[Opening AVAILABLE DATA section]
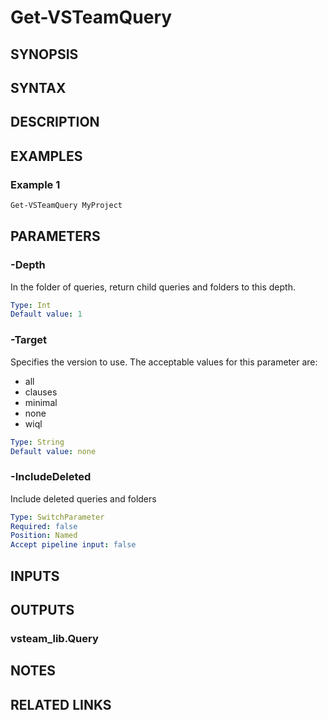 <!-- #include "./common/header.md" -->

# Get-VSTeamQuery

## SYNOPSIS

<!-- #include "./synopsis/Get-VSTeamQuery.md" -->

## SYNTAX

## DESCRIPTION

<!-- #include "./synopsis/Get-VSTeamQuery.md" -->

## EXAMPLES

### Example 1

```powershell
Get-VSTeamQuery MyProject
```

## PARAMETERS

<!-- #include "./params/projectName.md" -->

### -Depth

In the folder of queries, return child queries and folders to this depth.

```yaml
Type: Int
Default value: 1
```

### -Target

Specifies the version to use. The acceptable values for this parameter are:

- all
- clauses
- minimal
- none
- wiql

```yaml
Type: String
Default value: none
```

### -IncludeDeleted

Include deleted queries and folders

```yaml
Type: SwitchParameter
Required: false
Position: Named
Accept pipeline input: false
```

## INPUTS

## OUTPUTS

### vsteam_lib.Query

## NOTES

<!-- #include "./common/prerequisites.md" -->

## RELATED LINKS

<!-- #include "./common/related.md" -->
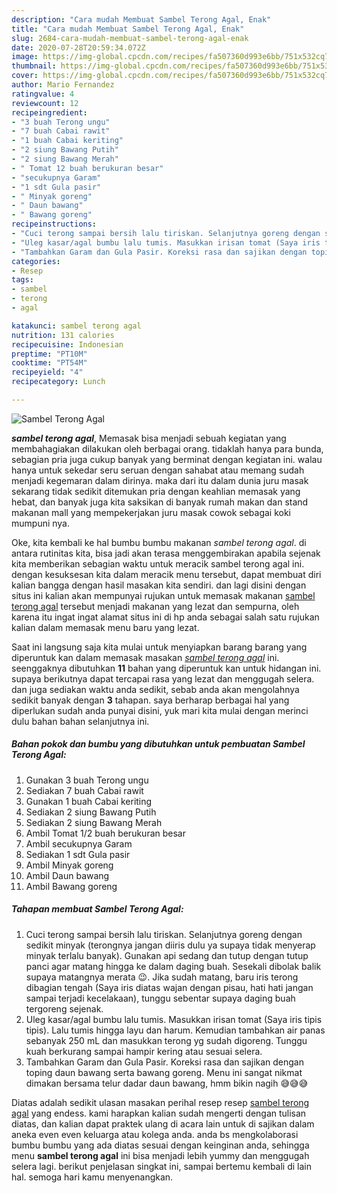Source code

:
 ```yaml
---
description: "Cara mudah Membuat Sambel Terong Agal, Enak"
title: "Cara mudah Membuat Sambel Terong Agal, Enak"
slug: 2684-cara-mudah-membuat-sambel-terong-agal-enak
date: 2020-07-28T20:59:34.072Z
image: https://img-global.cpcdn.com/recipes/fa507360d993e6bb/751x532cq70/sambel-terong-agal-foto-resep-utama.jpg
thumbnail: https://img-global.cpcdn.com/recipes/fa507360d993e6bb/751x532cq70/sambel-terong-agal-foto-resep-utama.jpg
cover: https://img-global.cpcdn.com/recipes/fa507360d993e6bb/751x532cq70/sambel-terong-agal-foto-resep-utama.jpg
author: Mario Fernandez
ratingvalue: 4
reviewcount: 12
recipeingredient:
- "3 buah Terong ungu"
- "7 buah Cabai rawit"
- "1 buah Cabai keriting"
- "2 siung Bawang Putih"
- "2 siung Bawang Merah"
- " Tomat 12 buah berukuran besar"
- "secukupnya Garam"
- "1 sdt Gula pasir"
- " Minyak goreng"
- " Daun bawang"
- " Bawang goreng"
recipeinstructions:
- "Cuci terong sampai bersih lalu tiriskan. Selanjutnya goreng dengan sedikit minyak (terongnya jangan diiris dulu ya supaya tidak menyerap minyak terlalu banyak). Gunakan api sedang dan tutup dengan tutup panci agar matang hingga ke dalam daging buah. Sesekali dibolak balik supaya matangnya merata 😉. Jika sudah matang, baru iris terong dibagian tengah (Saya iris diatas wajan dengan pisau, hati hati jangan sampai terjadi kecelakaan), tunggu sebentar supaya daging buah tergoreng sejenak."
- "Uleg kasar/agal bumbu lalu tumis. Masukkan irisan tomat (Saya iris tipis tipis). Lalu tumis hingga layu dan harum. Kemudian tambahkan air panas sebanyak 250 mL dan masukkan terong yg sudah digoreng. Tunggu kuah berkurang sampai hampir kering atau sesuai selera."
- "Tambahkan Garam dan Gula Pasir. Koreksi rasa dan sajikan dengan toping daun bawang serta bawang goreng. Menu ini sangat nikmat dimakan bersama telur dadar daun bawang, hmm bikin nagih 😅😅😅"
categories:
- Resep
tags:
- sambel
- terong
- agal

katakunci: sambel terong agal 
nutrition: 131 calories
recipecuisine: Indonesian
preptime: "PT10M"
cooktime: "PT54M"
recipeyield: "4"
recipecategory: Lunch

---
```



![Sambel Terong Agal](https://img-global.cpcdn.com/recipes/fa507360d993e6bb/751x532cq70/sambel-terong-agal-foto-resep-utama.jpg)

<b><i>sambel terong agal</i></b>, Memasak bisa menjadi sebuah kegiatan yang membahagiakan dilakukan oleh berbagai orang. tidaklah hanya para bunda, sebagian pria juga cukup banyak yang berminat dengan kegiatan ini. walau hanya untuk sekedar seru seruan dengan sahabat atau memang sudah menjadi kegemaran dalam dirinya. maka dari itu dalam dunia juru masak sekarang tidak sedikit ditemukan pria dengan keahlian memasak yang hebat, dan banyak juga kita saksikan di banyak rumah makan dan stand makanan mall yang mempekerjakan juru masak cowok sebagai koki mumpuni nya.



Oke, kita kembali ke hal bumbu bumbu makanan <i>sambel terong agal</i>. di antara rutinitas kita, bisa jadi akan terasa menggembirakan apabila sejenak kita memberikan sebagian waktu untuk meracik sambel terong agal ini. dengan kesuksesan kita dalam meracik menu tersebut, dapat membuat diri kalian bangga dengan hasil masakan kita sendiri. dan lagi disini dengan situs ini kalian akan mempunyai rujukan untuk memasak makanan <u>sambel terong agal</u> tersebut menjadi makanan yang lezat dan sempurna, oleh karena itu ingat ingat alamat situs ini di hp anda sebagai salah satu rujukan kalian dalam memasak menu baru yang lezat.


Saat ini langsung saja kita mulai untuk menyiapkan barang barang yang diperuntuk kan dalam memasak masakan <u><i>sambel terong agal</i></u> ini. seenggaknya dibutuhkan <b>11</b> bahan yang diperuntuk kan untuk hidangan ini. supaya berikutnya dapat tercapai rasa yang lezat dan menggugah selera. dan juga sediakan waktu anda sedikit, sebab anda akan mengolahnya sedikit banyak dengan <b>3</b> tahapan. saya berharap berbagai hal yang diperlukan sudah anda punyai disini, yuk mari kita mulai dengan merinci dulu bahan bahan selanjutnya ini.

<!--inarticleads1-->

##### Bahan pokok dan bumbu yang dibutuhkan untuk pembuatan Sambel Terong Agal:

1. Gunakan 3 buah Terong ungu
1. Sediakan 7 buah Cabai rawit
1. Gunakan 1 buah Cabai keriting
1. Sediakan 2 siung Bawang Putih
1. Sediakan 2 siung Bawang Merah
1. Ambil  Tomat 1/2 buah berukuran besar
1. Ambil secukupnya Garam
1. Sediakan 1 sdt Gula pasir
1. Ambil  Minyak goreng
1. Ambil  Daun bawang
1. Ambil  Bawang goreng




<!--inarticleads2-->

##### Tahapan membuat Sambel Terong Agal:

1. Cuci terong sampai bersih lalu tiriskan. Selanjutnya goreng dengan sedikit minyak (terongnya jangan diiris dulu ya supaya tidak menyerap minyak terlalu banyak). Gunakan api sedang dan tutup dengan tutup panci agar matang hingga ke dalam daging buah. Sesekali dibolak balik supaya matangnya merata 😉. Jika sudah matang, baru iris terong dibagian tengah (Saya iris diatas wajan dengan pisau, hati hati jangan sampai terjadi kecelakaan), tunggu sebentar supaya daging buah tergoreng sejenak.
1. Uleg kasar/agal bumbu lalu tumis. Masukkan irisan tomat (Saya iris tipis tipis). Lalu tumis hingga layu dan harum. Kemudian tambahkan air panas sebanyak 250 mL dan masukkan terong yg sudah digoreng. Tunggu kuah berkurang sampai hampir kering atau sesuai selera.
1. Tambahkan Garam dan Gula Pasir. Koreksi rasa dan sajikan dengan toping daun bawang serta bawang goreng. Menu ini sangat nikmat dimakan bersama telur dadar daun bawang, hmm bikin nagih 😅😅😅




Diatas adalah sedikit ulasan masakan perihal resep resep <u>sambel terong agal</u> yang endess. kami harapkan kalian sudah mengerti dengan tulisan diatas, dan kalian dapat praktek ulang di acara lain untuk di sajikan dalam aneka even even keluarga atau kolega anda. anda bs mengkolaborasi bumbu bumbu yang ada diatas sesuai dengan keinginan anda, sehingga menu <b>sambel terong agal</b> ini bisa menjadi lebih yummy dan menggugah selera lagi. berikut penjelasan singkat ini, sampai bertemu kembali di lain hal. semoga hari kamu menyenangkan.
[Closing AVAILABLE DATA section]
● **AIM OF THE TASK**: Taking the records above as input, show every line in which the word "Ambil" is present.

● **TASK ANSWER**:
1. Ambil  Tomat 1/2 buah berukuran besar
1. Ambil secukupnya Garam
1. Ambil  Minyak goreng
1. Ambil  Daun bawang
1. Ambil  Bawang goreng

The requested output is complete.